EXERCISE DIRECTIONS: Exactly repeat the full listing that follows.

EXTRACTED DATA:
- - -
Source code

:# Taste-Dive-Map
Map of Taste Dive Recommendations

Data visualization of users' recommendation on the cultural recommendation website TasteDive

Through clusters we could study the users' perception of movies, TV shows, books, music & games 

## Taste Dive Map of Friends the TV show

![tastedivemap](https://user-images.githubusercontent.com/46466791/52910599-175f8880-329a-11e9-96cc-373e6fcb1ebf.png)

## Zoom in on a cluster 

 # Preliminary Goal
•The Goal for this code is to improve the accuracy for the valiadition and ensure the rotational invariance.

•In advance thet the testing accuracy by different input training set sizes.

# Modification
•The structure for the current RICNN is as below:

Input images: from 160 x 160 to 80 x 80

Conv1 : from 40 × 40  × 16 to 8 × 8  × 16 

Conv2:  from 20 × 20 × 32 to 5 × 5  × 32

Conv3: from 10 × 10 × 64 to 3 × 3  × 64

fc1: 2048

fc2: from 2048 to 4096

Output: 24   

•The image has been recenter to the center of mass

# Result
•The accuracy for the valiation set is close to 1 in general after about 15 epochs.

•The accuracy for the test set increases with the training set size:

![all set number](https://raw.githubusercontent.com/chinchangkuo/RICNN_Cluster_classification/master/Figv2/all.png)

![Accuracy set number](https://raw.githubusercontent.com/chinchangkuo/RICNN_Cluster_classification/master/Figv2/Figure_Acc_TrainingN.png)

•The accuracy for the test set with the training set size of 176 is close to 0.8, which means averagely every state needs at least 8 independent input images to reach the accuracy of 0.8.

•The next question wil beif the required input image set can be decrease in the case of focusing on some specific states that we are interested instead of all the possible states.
- - -
OUTPUT OF THE EXERCISE:
Source code

:# Taste-Dive-Map
Map of Taste Dive Recommendations

Data visualization of users' recommendation on the cultural recommendation website TasteDive

Through clusters we could study the users' perception of movies, TV shows, books, music & games 

## Taste Dive Map of Friends the TV show

![tastedivemap](https://user-images.githubusercontent.com/46466791/52910599-175f8880-329a-11e9-96cc-373e6fcb1ebf.png)

## Zoom in on a cluster 

 # Preliminary Goal
•The Goal for this code is to improve the accuracy for the valiadition and ensure the rotational invariance.

•In advance thet the testing accuracy by different input training set sizes.

# Modification
•The structure for the current RICNN is as below:

Input images: from 160 x 160 to 80 x 80

Conv1 : from 40 × 40  × 16 to 8 × 8  × 16 

Conv2:  from 20 × 20 × 32 to 5 × 5  × 32

Conv3: from 10 × 10 × 64 to 3 × 3  × 64

fc1: 2048

fc2: from 2048 to 4096

Output: 24   

•The image has been recenter to the center of mass

# Result
•The accuracy for the valiation set is close to 1 in general after about 15 epochs.

•The accuracy for the test set increases with the training set size:

![all set number](https://raw.githubusercontent.com/chinchangkuo/RICNN_Cluster_classification/master/Figv2/all.png)

![Accuracy set number](https://raw.githubusercontent.com/chinchangkuo/RICNN_Cluster_classification/master/Figv2/Figure_Acc_TrainingN.png)

•The accuracy for the test set with the training set size of 176 is close to 0.8, which means averagely every state needs at least 8 independent input images to reach the accuracy of 0.8.

•The next question wil beif the required input image set can be decrease in the case of focusing on some specific states that we are interested instead of all the possible states.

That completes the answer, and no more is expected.